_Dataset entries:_
====
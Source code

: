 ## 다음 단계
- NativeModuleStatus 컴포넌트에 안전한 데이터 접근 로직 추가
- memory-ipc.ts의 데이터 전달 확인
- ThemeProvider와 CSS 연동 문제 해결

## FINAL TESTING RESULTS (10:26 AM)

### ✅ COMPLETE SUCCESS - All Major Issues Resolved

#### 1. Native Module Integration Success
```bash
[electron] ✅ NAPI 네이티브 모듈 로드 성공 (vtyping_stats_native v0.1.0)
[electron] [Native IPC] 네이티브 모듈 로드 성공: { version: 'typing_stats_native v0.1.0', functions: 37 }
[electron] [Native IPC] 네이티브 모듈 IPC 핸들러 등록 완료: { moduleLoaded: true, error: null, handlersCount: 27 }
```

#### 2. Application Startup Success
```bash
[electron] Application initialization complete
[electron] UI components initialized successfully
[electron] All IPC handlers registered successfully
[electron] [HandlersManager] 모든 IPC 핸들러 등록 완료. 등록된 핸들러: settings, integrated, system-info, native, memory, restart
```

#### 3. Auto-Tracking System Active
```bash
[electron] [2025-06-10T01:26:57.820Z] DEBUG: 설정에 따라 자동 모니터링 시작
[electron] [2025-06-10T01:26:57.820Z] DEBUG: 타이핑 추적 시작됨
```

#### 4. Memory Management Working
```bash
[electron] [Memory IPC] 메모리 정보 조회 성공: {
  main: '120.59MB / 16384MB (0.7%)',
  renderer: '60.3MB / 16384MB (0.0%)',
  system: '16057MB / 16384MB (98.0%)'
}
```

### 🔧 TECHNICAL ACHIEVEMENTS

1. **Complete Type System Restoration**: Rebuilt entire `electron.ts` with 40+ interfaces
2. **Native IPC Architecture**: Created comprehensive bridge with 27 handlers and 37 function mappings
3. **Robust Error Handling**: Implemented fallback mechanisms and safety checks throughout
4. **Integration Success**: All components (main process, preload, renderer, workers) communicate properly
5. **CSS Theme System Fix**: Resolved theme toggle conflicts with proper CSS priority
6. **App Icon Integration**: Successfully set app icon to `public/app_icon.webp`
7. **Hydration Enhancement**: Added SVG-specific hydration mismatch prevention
====
_TASK INSTRUCTIONS:_
Please repeat every entry, exactly as it was written.

_ANSWER:_
Source code

: ## 다음 단계
- NativeModuleStatus 컴포넌트에 안전한 데이터 접근 로직 추가
- memory-ipc.ts의 데이터 전달 확인
- ThemeProvider와 CSS 연동 문제 해결

## FINAL TESTING RESULTS (10:26 AM)

### ✅ COMPLETE SUCCESS - All Major Issues Resolved

#### 1. Native Module Integration Success
```bash
[electron] ✅ NAPI 네이티브 모듈 로드 성공 (vtyping_stats_native v0.1.0)
[electron] [Native IPC] 네이티브 모듈 로드 성공: { version: 'typing_stats_native v0.1.0', functions: 37 }
[electron] [Native IPC] 네이티브 모듈 IPC 핸들러 등록 완료: { moduleLoaded: true, error: null, handlersCount: 27 }
```

#### 2. Application Startup Success
```bash
[electron] Application initialization complete
[electron] UI components initialized successfully
[electron] All IPC handlers registered successfully
[electron] [HandlersManager] 모든 IPC 핸들러 등록 완료. 등록된 핸들러: settings, integrated, system-info, native, memory, restart
```

#### 3. Auto-Tracking System Active
```bash
[electron] [2025-06-10T01:26:57.820Z] DEBUG: 설정에 따라 자동 모니터링 시작
[electron] [2025-06-10T01:26:57.820Z] DEBUG: 타이핑 추적 시작됨
```

#### 4. Memory Management Working
```bash
[electron] [Memory IPC] 메모리 정보 조회 성공: {
  main: '120.59MB / 16384MB (0.7%)',
  renderer: '60.3MB / 16384MB (0.0%)',
  system: '16057MB / 16384MB (98.0%)'
}
```

### 🔧 TECHNICAL ACHIEVEMENTS

1. **Complete Type System Restoration**: Rebuilt entire `electron.ts` with 40+ interfaces
2. **Native IPC Architecture**: Created comprehensive bridge with 27 handlers and 37 function mappings
3. **Robust Error Handling**: Implemented fallback mechanisms and safety checks throughout
4. **Integration Success**: All components (main process, preload, renderer, workers) communicate properly
5. **CSS Theme System Fix**: Resolved theme toggle conflicts with proper CSS priority
6. **App Icon Integration**: Successfully set app icon to `public/app_icon.webp`
7. **Hydration Enhancement**: Added SVG-specific hydration mismatch prevention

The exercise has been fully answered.